Housing
We all deserve an Aotearoa which is well-known for genuinely affordable, accessible, healthy, sustainable and beautiful housing for everyone. Public housing is one of the major ways we can achieve this vision.
When the housing crisis became a household term three years ago, ActionStation teamed up with young housing activists to create Public Housing Futures. Our dream was to imagine housing solutions that would address the serious need faced among our communities and to challenge the role of the market in our housing system.
Together, ActionStation and Public Housing Futures are driving a long term campaign to call on our government to significantly increase our public housing stock (through building, buying and acquiring).
To get started, in October, we hosted over 200 people for a “House the People!” webinar about the history and importance of public housing in Aotearoa. Hosted by ActionStation’s Director, Kassie, researcher Vanessa Cole took us through the history of state housing and turning points in our country’s history; educator Phoebe Carr spoke about the “million homes programme” in Sweden; and ActionStation campaigner Max Harris took us through economic arguments for a public housing build with strong reference to this Ministry of Green Works report. The webinar garnered unanimously supportive feedback from the ActionStation community for ambitious public housing futures.
The housing crisis will not go away in 2023 without a bold shift in how we conceptualise our housing system, and how we subsequently act on that shift. We hope to play a role in moving Aotearoa toward a system that allows for everyone to have access to a healthy, stable home in their community.
Fairer Futures
We all want to live in happy, thriving communities where everyone has what they need to build their best lives. But all too often this isn't the case. For decades politicians of all stripes have neglected key public services that help low-income families build the lives they want to lead. Strapped with low wages, insecure work and high rents, more and more of our whānau are being pushed into poverty.
Throughout 2022, we convened the Fairer Future collaboration - a group of organisations working on the frontlines of poverty, and those who support and serve them.

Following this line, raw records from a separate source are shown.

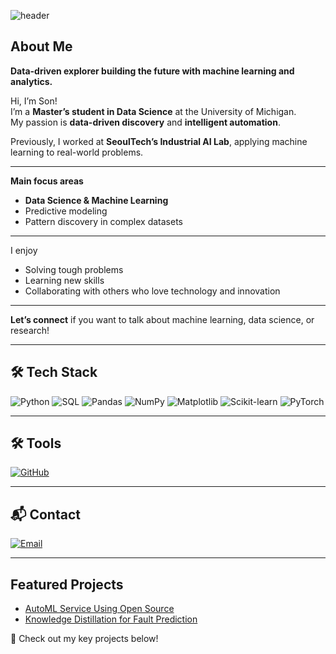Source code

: ![header](https://capsule-render.vercel.app/api?type=soft&color=0:000000,100:1a1a1a&height=120&section=header&text=Welcome%20to%20Son's%20Github&fontColor=87CEEB&fontSize=50&fontAlignY=50&stroke=FFFFFF&strokeWidth=2)

## About Me

**Data-driven explorer building the future with machine learning and analytics.**

Hi, I’m Son!  
I’m a **Master’s student in Data Science** at the University of Michigan.  
My passion is **data-driven discovery** and **intelligent automation**.

Previously, I worked at **SeoulTech’s Industrial AI Lab**, applying machine learning to real-world problems.

---

**Main focus areas**
- **Data Science & Machine Learning**
- Predictive modeling
- Pattern discovery in complex datasets

---

I enjoy  
- Solving tough problems  
- Learning new skills  
- Collaborating with others who love technology and innovation

---

**Let’s connect** if you want to talk about machine learning, data science, or research!

---

## 🛠 Tech Stack

![Python](https://img.shields.io/badge/Python-3776AB?style=for-the-badge&logo=python&logoColor=white)
![SQL](https://img.shields.io/badge/SQL-336791?style=for-the-badge&logo=mysql&logoColor=white)
![Pandas](https://img.shields.io/badge/Pandas-150458?style=for-the-badge&logo=pandas&logoColor=white)
![NumPy](https://img.shields.io/badge/NumPy-013243?style=for-the-badge&logo=numpy&logoColor=white)
![Matplotlib](https://img.shields.io/badge/Matplotlib-007ACC?style=for-the-badge&logo=matplotlib&logoColor=white)
![Scikit-learn](https://img.shields.io/badge/Scikit--learn-F7931E?style=for-the-badge&logo=scikit-learn&logoColor=white)
![PyTorch](https://img.shields.io/badge/PyTorch-EE4C2C?style=for-the-badge&logo=PyTorch&logoColor=white)

---

## 🛠 Tools

[![GitHub](https://img.shields.io/badge/GitHub-181717?style=for-the-badge&logo=github&logoColor=white)](https://github.com/Marcus-Son)

---

## 📬 Contact

[![Email](https://img.shields.io/badge/Email-EA4335?style=for-the-badge&logo=gmail&logoColor=white)](mailto:shawn22587@gmail.com)

---

## Featured Projects
- [AutoML Service Using Open Source](https://github.com/Marcus-Son/Auto-ML-Service-Using-Open-Source)  
- [Knowledge Distillation for Fault Prediction](https://github.com/Marcus-Son/Knowledge-Distillation-for-cost-effective-fault-Prediction-in-manufacturing-process)

📌 Check out my key projects below!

The collaboration includes faith groups, anti-poverty groups, social services and many others including Auckland Action Against Poverty, Barnardos, and the NZ Disability Advisory Trust.
Together with the collaboration, we’ve coordinated actions calling for liveable incomes for all, including:
- Commissioning and launching evidence-based research into what a liveable income means in 2022;
- Participating heavily in consultation processes directly with the government and the Ministry for Social Development (MSD);
- Releasing the major Seven Steps for a Fairer Future report - a plan of action to create a welfare system we can be proud of that’s endorsed by more than 40 organisations which work for all families to thrive.
We launched a petition that quickly gained traction, calling on the Government to enact the Seven Steps, which include:
- Increasing core benefit levels to the standard of liveable incomes so that people on income support can stay healthy and live with dignity;
- Raising the minimum wage to the living wage to make sure people can keep up with the cost of living;
- Increasing the Disability Allowance to make sure disabled people have enough to cover things like medical appointments and travel costs;
- Overhauling relationship rules so that people on income support can find love without jeopardising their income, and have financial freedom in relationships;
- Removing sanctions that harshly punish people instead of supporting them;
- Wipe debt owed to MSD that’s often accrued by the Ministry making mistakes in their payments due to the complexity of the system;
- Improving supplementary assistance and urgent grants to make sure people have enough to cover ongoing and unexpected costs.
Strategising has begun in the lead-up to the Budget and the election, where the Fairer Futures collaboration will focus on working at putting a flourishing and fairer future for all of us through the seven steps high on the agenda. Our next key focus is a report illustrating the impact of debt owed to MSD, which will be released in February.
EDIT
Dental Care
Our whole wellbeing is improved when our teeth and gums are looked after. Dental care means being able to confidently express who we are, connect with others, and share smiles with loved ones. But people in successive governments have chosen to treat mouth health differently to the health of the rest of our bodies by excluding dental care from the public health system.
That’s why throughout 2022 we’ve seeded a campaign calling for dental care to be brought into the public health system for everyone. Our campaigner, Max Harris, brought a group together to explore a pathway to universal dental care, including dental professionals, anti-poverty campaigners, and trade unions.
Since the group came together, we’ve seen some great action including:
- The impactful launch of the Tooth be Told report that makes the case for universal dental care in Aotearoa by the Association of Salaried Medical Specialists;
- One of the dentists in the campaign connecting with Auckland City Mission through the group to assist with the Mission's oral health work;
- Some encouraging conversations with political parties on what fairer, more holistic dental health policies could look like.
The group will continue to work together, and look forward to ramping up efforts to spread the importance, efficacy, and achievability of public dental care from March 2023.